С озадаченным видом подперев свой подбородок рукой, словно только сейчас обнаружив одно упущение в методике лечения пациентки, он добавил вслух следующее:

— Н-да, побочный эффект «эффералгана УПСА» таки дал о себе знать… Просто удивительно, как я мог не заметить этого раньше. — Повернувшись к Лебедевой, он тотчас сделал ей выговор: — Тонечка, а почему вы здесь стоите и смотрите на неё? Разве не видите, что пациентка сейчас скончается? Вызовите кого-нибудь… — после чего оставив её одну в компании с умирающей, поспешил покинуть палату, не особо интересуясь, что произойдет с ней в дальнейшем после приема его успокоительного.

— Он отравил меня, этот парень… — еле слышно причитала Вера Анатольевна, решившись наконец на признание, едва дверь за нерадивым практикантом захлопнулась. — Вы слышите? И без моего зятя здесь дело не обошлось! Это он надоумил медперсонал избавиться от меня!

Теряя голос, женщина продолжала что-то шептать себе под нос, вспоминая о своей дочери и внучке, но Лебедева её уже не слышала, успев сделать собственные выводы относительно сложившейся ситуации вокруг умирающей.

Страх потерять работу перевешивал в ней желание помочь несчастной пациентке.

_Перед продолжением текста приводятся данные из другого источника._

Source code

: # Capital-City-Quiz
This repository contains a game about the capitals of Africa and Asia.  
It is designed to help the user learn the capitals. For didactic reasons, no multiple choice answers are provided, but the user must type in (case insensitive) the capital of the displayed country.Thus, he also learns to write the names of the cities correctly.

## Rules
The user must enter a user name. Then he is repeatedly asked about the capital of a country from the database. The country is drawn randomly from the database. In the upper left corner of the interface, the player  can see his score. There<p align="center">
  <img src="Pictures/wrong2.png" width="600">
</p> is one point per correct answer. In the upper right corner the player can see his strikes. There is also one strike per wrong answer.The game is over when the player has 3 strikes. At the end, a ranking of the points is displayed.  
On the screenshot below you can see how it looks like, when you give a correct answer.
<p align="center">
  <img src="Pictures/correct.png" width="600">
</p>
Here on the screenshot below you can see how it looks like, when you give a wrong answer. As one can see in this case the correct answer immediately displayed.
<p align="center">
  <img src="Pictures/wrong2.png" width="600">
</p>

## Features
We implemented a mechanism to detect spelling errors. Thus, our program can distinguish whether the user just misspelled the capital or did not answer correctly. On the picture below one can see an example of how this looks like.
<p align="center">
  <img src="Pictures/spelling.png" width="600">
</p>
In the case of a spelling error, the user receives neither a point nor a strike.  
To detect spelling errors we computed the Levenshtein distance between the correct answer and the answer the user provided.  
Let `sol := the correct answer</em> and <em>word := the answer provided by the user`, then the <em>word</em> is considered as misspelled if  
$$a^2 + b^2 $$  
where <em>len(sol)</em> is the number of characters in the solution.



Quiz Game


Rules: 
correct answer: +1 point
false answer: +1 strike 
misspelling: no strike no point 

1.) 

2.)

Лишь когда Вера Анатольевна была совсем уже плоха и ей оставалось жить всего ничего, Тонечка побежала за подмогой, спотыкаясь от волнения на ходу.

Сын главврача отравил пациентку прямо у неё на глазах, а она ничего не сделала, чтобы помешать свершиться преступлению!

Происходящее просто не укладывалось у неё в голове, и тем не менее это было так. Но словно опасаясь, как бы все подозрения не пали на неё лично, направляясь к старшей медсестре, которой собиралась доложить об ухудшившемся состоянии пациентки, она ещё долго не могла успокоиться, обдумывая все детали ситуации и заранее отрицая свою причастность к данному инциденту.